--- START ---

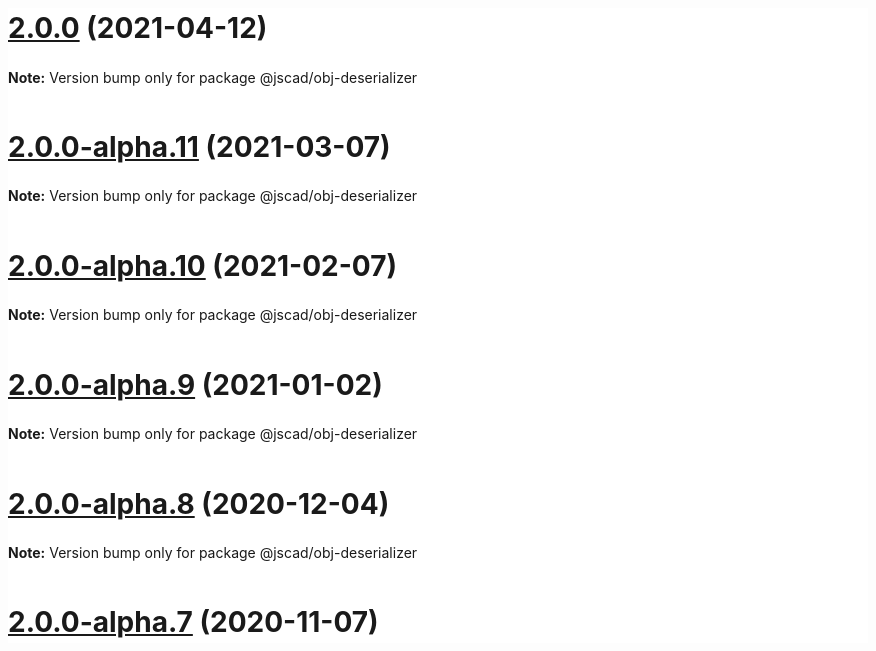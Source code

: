 


# [2.0.0](https://github.com/jscad/OpenJSCAD.org/compare/@jscad/obj-deserializer@2.0.0-alpha.11...@jscad/obj-deserializer@2.0.0) (2021-04-12)

**Note:** Version bump only for package @jscad/obj-deserializer





# [2.0.0-alpha.11](https://github.com/jscad/OpenJSCAD.org/compare/@jscad/obj-deserializer@2.0.0-alpha.10...@jscad/obj-deserializer@2.0.0-alpha.11) (2021-03-07)

**Note:** Version bump only for package @jscad/obj-deserializer





# [2.0.0-alpha.10](https://github.com/jscad/OpenJSCAD.org/compare/@jscad/obj-deserializer@2.0.0-alpha.9...@jscad/obj-deserializer@2.0.0-alpha.10) (2021-02-07)

**Note:** Version bump only for package @jscad/obj-deserializer





# [2.0.0-alpha.9](https://github.com/jscad/OpenJSCAD.org/compare/@jscad/obj-deserializer@2.0.0-alpha.8...@jscad/obj-deserializer@2.0.0-alpha.9) (2021-01-02)

**Note:** Version bump only for package @jscad/obj-deserializer





# [2.0.0-alpha.8](https://github.com/jscad/OpenJSCAD.org/compare/@jscad/obj-deserializer@2.0.0-alpha.7...@jscad/obj-deserializer@2.0.0-alpha.8) (2020-12-04)

**Note:** Version bump only for package @jscad/obj-deserializer





# [2.0.0-alpha.7](https://github.com/jscad/OpenJSCAD.org/compare/@jscad/obj-deserializer@2.0.0-alpha.6...@jscad/obj-deserializer@2.0.0-alpha.7) (2020-11-07)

--- END ---

- _Instructions to follow_: All the data above is to be transcribed exactly, with no pictures included.

- _Task result_:
Source code

: 


# [2.0.0](https://github.com/jscad/OpenJSCAD.org/compare/@jscad/obj-deserializer@2.0.0-alpha.11...@jscad/obj-deserializer@2.0.0) (2021-04-12)

**Note:** Version bump only for package @jscad/obj-deserializer





# [2.0.0-alpha.11](https://github.com/jscad/OpenJSCAD.org/compare/@jscad/obj-deserializer@2.0.0-alpha.10...@jscad/obj-deserializer@2.0.0-alpha.11) (2021-03-07)

**Note:** Version bump only for package @jscad/obj-deserializer





# [2.0.0-alpha.10](https://github.com/jscad/OpenJSCAD.org/compare/@jscad/obj-deserializer@2.0.0-alpha.9...@jscad/obj-deserializer@2.0.0-alpha.10) (2021-02-07)

**Note:** Version bump only for package @jscad/obj-deserializer





# [2.0.0-alpha.9](https://github.com/jscad/OpenJSCAD.org/compare/@jscad/obj-deserializer@2.0.0-alpha.8...@jscad/obj-deserializer@2.0.0-alpha.9) (2021-01-02)

**Note:** Version bump only for package @jscad/obj-deserializer





# [2.0.0-alpha.8](https://github.com/jscad/OpenJSCAD.org/compare/@jscad/obj-deserializer@2.0.0-alpha.7...@jscad/obj-deserializer@2.0.0-alpha.8) (2020-12-04)

**Note:** Version bump only for package @jscad/obj-deserializer





# [2.0.0-alpha.7](https://github.com/jscad/OpenJSCAD.org/compare/@jscad/obj-deserializer@2.0.0-alpha.6...@jscad/obj-deserializer@2.0.0-alpha.7) (2020-11-07)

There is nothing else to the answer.